• **WORK TO BE COMPLETED**
Check every line of the entries for "secrets", and copy the lines that hold it.

(Stored data entries)
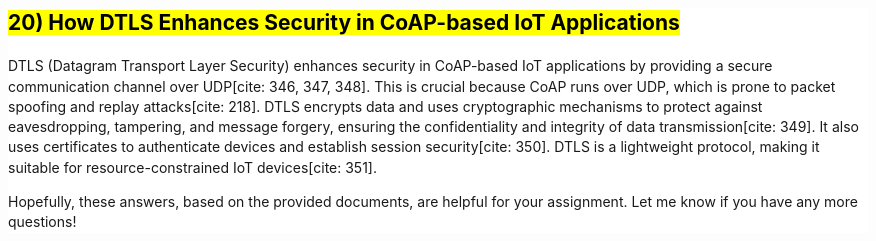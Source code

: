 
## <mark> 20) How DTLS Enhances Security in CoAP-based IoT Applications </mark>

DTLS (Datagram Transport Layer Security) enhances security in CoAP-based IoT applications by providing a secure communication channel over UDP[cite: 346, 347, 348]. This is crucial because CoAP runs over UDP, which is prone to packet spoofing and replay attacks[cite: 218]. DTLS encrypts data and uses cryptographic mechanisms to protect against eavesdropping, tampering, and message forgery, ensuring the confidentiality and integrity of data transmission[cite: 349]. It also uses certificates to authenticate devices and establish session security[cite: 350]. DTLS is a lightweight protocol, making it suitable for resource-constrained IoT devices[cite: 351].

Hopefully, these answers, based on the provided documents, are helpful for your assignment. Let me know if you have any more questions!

==

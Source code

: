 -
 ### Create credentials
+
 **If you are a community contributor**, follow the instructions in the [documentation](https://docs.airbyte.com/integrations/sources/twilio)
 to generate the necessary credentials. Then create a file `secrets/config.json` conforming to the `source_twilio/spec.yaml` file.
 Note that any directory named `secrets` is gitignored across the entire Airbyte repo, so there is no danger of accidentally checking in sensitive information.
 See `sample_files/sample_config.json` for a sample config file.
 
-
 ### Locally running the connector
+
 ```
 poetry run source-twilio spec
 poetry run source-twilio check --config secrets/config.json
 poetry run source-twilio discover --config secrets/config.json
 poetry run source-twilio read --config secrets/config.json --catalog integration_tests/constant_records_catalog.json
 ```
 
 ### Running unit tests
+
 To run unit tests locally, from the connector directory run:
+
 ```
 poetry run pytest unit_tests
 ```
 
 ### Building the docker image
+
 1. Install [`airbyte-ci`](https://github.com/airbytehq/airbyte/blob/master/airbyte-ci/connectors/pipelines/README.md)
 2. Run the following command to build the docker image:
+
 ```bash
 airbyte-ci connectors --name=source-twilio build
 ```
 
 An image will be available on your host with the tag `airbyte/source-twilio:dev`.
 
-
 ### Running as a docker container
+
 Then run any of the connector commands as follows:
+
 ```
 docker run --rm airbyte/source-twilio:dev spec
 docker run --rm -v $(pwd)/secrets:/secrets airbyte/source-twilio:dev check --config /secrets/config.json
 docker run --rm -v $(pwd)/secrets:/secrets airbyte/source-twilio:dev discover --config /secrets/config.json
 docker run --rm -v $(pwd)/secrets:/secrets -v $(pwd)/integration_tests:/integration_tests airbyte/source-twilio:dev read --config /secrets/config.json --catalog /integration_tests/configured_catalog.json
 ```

• **WRITTEN SOLUTION**
 to generate the necessary credentials. Then create a file `secrets/config.json` conforming to the `source_twilio/spec.yaml` file.
 Note that any directory named `secrets` is gitignored across the entire Airbyte repo, so there is no danger of accidentally checking in sensitive information.
 poetry run source-twilio check --config secrets/config.json
 poetry run source-twilio discover --config secrets/config.json
 poetry run source-twilio read --config secrets/config.json --catalog integration_tests/constant_records_catalog.json
 docker run --rm -v $(pwd)/secrets:/secrets airbyte/source-twilio:dev check --config /secrets/config.json
 docker run --rm -v $(pwd)/secrets:/secrets airbyte/source-twilio:dev discover --config /secrets/config.json
 docker run --rm -v $(pwd)/secrets:/secrets -v $(pwd)/integration_tests:/integration_tests airbyte/source-twilio:dev read --config /secrets/config.json --catalog /integration_tests/configured_catalog.json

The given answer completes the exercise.